It is argued, however, on behalf of the appellant, that even if May and Graham were necessary parties, the bill should not have been dismissed, but that the complainant should have been allowed to bring in new parties by a supplemental bill. It is, doubtless, the general rule that a bill in chancery will not be dismissed for want of proper parties; but the rule is not universally true. It rests upon the supposition that the fault may be remedied, and the necessary parties supplied. When this is impossible, and whenever a decree cannot be made without prejudice to one not a party, the bill must be dismissed. Nothing is to be gained by retaining it, when it is certain that the complainant can never be entitled to a decree in his favor.[*] In the present case, we have seen that no decree for an account can be made, until all the partners are made parties. But if both May and Graham had been made parties defendant, the Circuit Court would have had no jurisdiction of the case. It is said Graham might have been made a co-plaintiff. Perhaps he might, and had application been made in due season for such an amendment of the bill, it might have been the duty of the Circuit Court to grant it. But no such application was made. The complainants chose to stand upon their case as they presented it. Possibly they never would have *632 sought to bring in the necessary parties. The defendants could not bring them in. New parties cannot be brought into a cause by a cross-bill,[*] and had the bill not been dismissed, it must have been left at the option of the complainants whether the case should ever be brought to a final decree. Under these circumstances, there was no reason for retaining the bill.
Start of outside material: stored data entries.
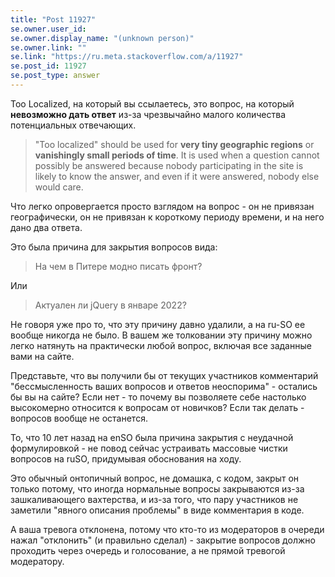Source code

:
 ```yaml
---
title: "Post 11927"
se.owner.user_id: 
se.owner.display_name: "(unknown person)"
se.owner.link: ""
se.link: "https://ru.meta.stackoverflow.com/a/11927"
se.post_id: 11927
se.post_type: answer
---
```

<p>Too Localized, на который вы ссылаетесь, это вопрос, на который <strong>невозможно дать ответ</strong> из-за чрезвычайно малого количества потенциальных отвечающих.</p>
<blockquote>
<p>&quot;Too localized&quot; should be used for <strong>very tiny geographic regions</strong> or
<strong>vanishingly small periods of time</strong>. It is used when a question cannot
possibly be answered because nobody participating in the site is
likely to know the answer, and even if it were answered, nobody else
would care.</p>
</blockquote>
<p>Что легко опровергается просто взглядом на вопрос - он не привязан географически, он не привязан к короткому периоду времени, и на него дано два ответа.</p>
<p>Это была причина для закрытия вопросов вида:</p>
<blockquote>
<p>На чем в Питере модно писать фронт?</p>
</blockquote>
<p>Или</p>
<blockquote>
<p>Актуален ли jQuery в январе 2022?</p>
</blockquote>
<p>Не говоря уже про то, что эту причину давно удалили, а на ru-SO ее вообще никогда не было. В вашем же толковании эту причину можно легко натянуть на практически любой вопрос, включая все заданные вами на сайте.</p>
<p>Представьте, что вы получили бы от текущих участников комментарий &quot;бессмысленность ваших вопросов и ответов неоспорима&quot; - остались бы вы на сайте? Если нет - то почему вы позволяете себе настолько высокомерно относится к вопросам от новичков? Если так делать - вопросов вообще не останется.</p>
<p>То, что 10 лет назад на enSO была причина закрытия с неудачной формулировкой - не повод сейчас устраивать массовые чистки вопросов на ruSO, придумывая обоснования на ходу.</p>
<p>Это обычный онтопичный вопрос, не домашка, с кодом, закрыт он только потому, что иногда нормальные вопросы закрываются из-за зашкаливающего вахтерства, и из-за того, что пару участников не заметили &quot;явного описания проблемы&quot; в виде комментария в коде.</p>
<p>А ваша тревога отклонена, потому что кто-то из модераторов в очереди нажал &quot;отклонить&quot; (и правильно сделал) - закрытие вопросов должно проходить через очередь и голосование, а не прямой тревогой модератору.</p>
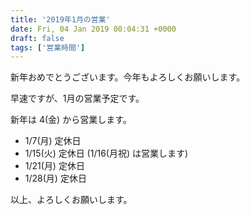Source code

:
 ```yaml
---
title: '2019年1月の営業'
date: Fri, 04 Jan 2019 00:04:31 +0000
draft: false
tags: ['営業時間']
---
```


新年おめでとうございます。今年もよろしくお願いします。

早速ですが、1月の営業予定です。

新年は 4(金) から営業します。

*   1/7(月) 定休日
*   1/15(火) 定休日 (1/16(月祝) は営業します)
*   1/21(月) 定休日
*   1/28(月) 定休日

以上、よろしくお願いします。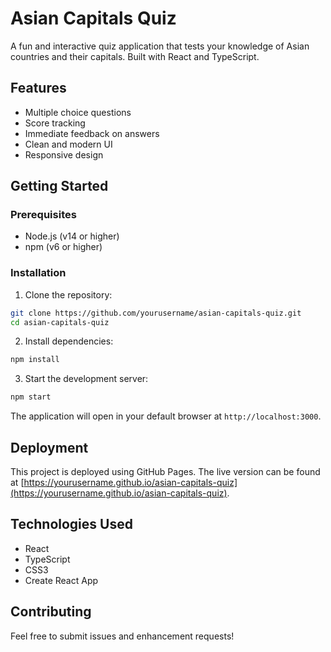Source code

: # Asian Capitals Quiz

A fun and interactive quiz application that tests your knowledge of Asian countries and their capitals. Built with React and TypeScript.

## Features

- Multiple choice questions
- Score tracking
- Immediate feedback on answers
- Clean and modern UI
- Responsive design

## Getting Started

### Prerequisites

- Node.js (v14 or higher)
- npm (v6 or higher)

### Installation

1. Clone the repository:
```bash
git clone https://github.com/yourusername/asian-capitals-quiz.git
cd asian-capitals-quiz
```

2. Install dependencies:
```bash
npm install
```

3. Start the development server:
```bash
npm start
```

The application will open in your default browser at `http://localhost:3000`.

## Deployment

This project is deployed using GitHub Pages. The live version can be found at [https://yourusername.github.io/asian-capitals-quiz](https://yourusername.github.io/asian-capitals-quiz).

## Technologies Used

- React
- TypeScript
- CSS3
- Create React App

## Contributing

Feel free to submit issues and enhancement requests! 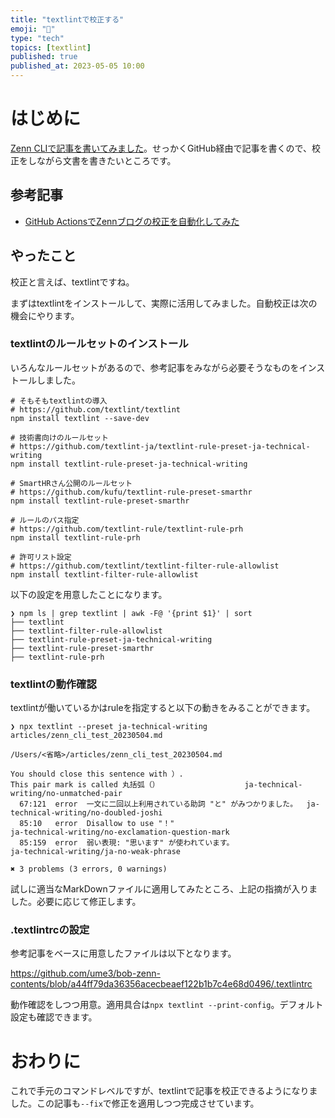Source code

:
 ```yaml
---
title: "textlintで校正する"
emoji: "📝"
type: "tech"
topics: [textlint]
published: true
published_at: 2023-05-05 10:00
---
```


# はじめに
[Zenn CLIで記事を書いてみました](https://zenn.dev/b0b/articles/zenn_cli_test_20230504)。せっかくGitHub経由で記事を書くので、校正をしながら文書を書きたいところです。

## 参考記事
- [GitHub ActionsでZennブログの校正を自動化してみた](https://zenn.dev/yuta28/articles/blog-lint-ci-reviewdog)

## やったこと
校正と言えば、textlintですね。

まずはtextlintをインストールして、実際に活用してみました。自動校正は次の機会にやります。

### textlintのルールセットのインストール
いろんなルールセットがあるので、参考記事をみながら必要そうなものをインストールしました。

```
# そもそもtextlintの導入
# https://github.com/textlint/textlint
npm install textlint --save-dev

# 技術書向けのルールセット
# https://github.com/textlint-ja/textlint-rule-preset-ja-technical-writing
npm install textlint-rule-preset-ja-technical-writing

# SmartHRさん公開のルールセット
# https://github.com/kufu/textlint-rule-preset-smarthr
npm install textlint-rule-preset-smarthr

# ルールのパス指定
# https://github.com/textlint-rule/textlint-rule-prh
npm install textlint-rule-prh

# 許可リスト設定
# https://github.com/textlint/textlint-filter-rule-allowlist
npm install textlint-filter-rule-allowlist
```

以下の設定を用意したことになります。
```
❯ npm ls | grep textlint | awk -F@ '{print $1}' | sort
├── textlint
├── textlint-filter-rule-allowlist
├── textlint-rule-preset-ja-technical-writing
├── textlint-rule-preset-smarthr
├── textlint-rule-prh
```
### textlintの動作確認
textlintが働いているかはruleを指定すると以下の動きをみることができます。

```
❯ npx textlint --preset ja-technical-writing articles/zenn_cli_test_20230504.md

/Users/<省略>/articles/zenn_cli_test_20230504.md

You should close this sentence with ）.
This pair mark is called 丸括弧（）                   ja-technical-writing/no-unmatched-pair
  67:121  error  一文に二回以上利用されている助詞 "と" がみつかりました。  ja-technical-writing/no-doubled-joshi
  85:10   error  Disallow to use "！"                                      ja-technical-writing/no-exclamation-question-mark
  85:159  error  弱い表現: "思います" が使われています。                   ja-technical-writing/ja-no-weak-phrase

✖ 3 problems (3 errors, 0 warnings)
```

試しに適当なMarkDownファイルに適用してみたところ、上記の指摘が入りました。必要に応じて修正します。

### .textlintrcの設定
参考記事をベースに用意したファイルは以下となります。

https://github.com/ume3/bob-zenn-contents/blob/a44ff79da36356acecbeaef122b1b7c4e68d0496/.textlintrc

動作確認をしつつ用意。適用具合は`npx textlint --print-config`。デフォルト設定も確認できます。

# おわりに
これで手元のコマンドレベルですが、textlintで記事を校正できるようになりました。この記事も`--fix`で修正を適用しつつ完成させています。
It is insisted, however, that the court erred in dismissing the bill, reserving only a right to sue Beauregard, May, and Graham, for a settlement of the partnership between them prior to the 14th and 16th of May, 1867. Yet if the right acquired by Graham's assignment was, as the authorities show, not an ownership of the specific effects of the partnership, but only a right to share in the surplus remaining after the settlement of the partnership accounts and the payment of all its debts, as well as the just claims of the several partners, it is clear there can be in the complainant no equity against the railroad company, or against Hernandez, Binder, or Bonneval, who have succeeded to May's rights (not his obligations), if they have not to Graham's. No fraudulent confederacy is charged in the bill. At most, according to the complainant's own showing, they are purchasers of property that belonged to the firm. There was, therefore, not only a want of indispensable parties, a want which cannot be supplied without ousting the jurisdiction of the court, but a misjoinder of the defendants, a misjoinder apparent upon the face of the bill. Hence the decree of the Circuit Court was correct.
AFFIRMED.
NOTES
[] West v. Skip, 1 Vesey, 239; Nicoll v. Mumford, 4 Johnson's Chancery, 522; Doner v. Stauffer, 1 Pennsylvania, 198.
[] 4 Vesey, Jr., 396.
[*] Note 5, § 541, Story's Equity Pleadings; Shields v. Barrow, 17 Howard, 130.
[*] Shields v. Barrow, supra.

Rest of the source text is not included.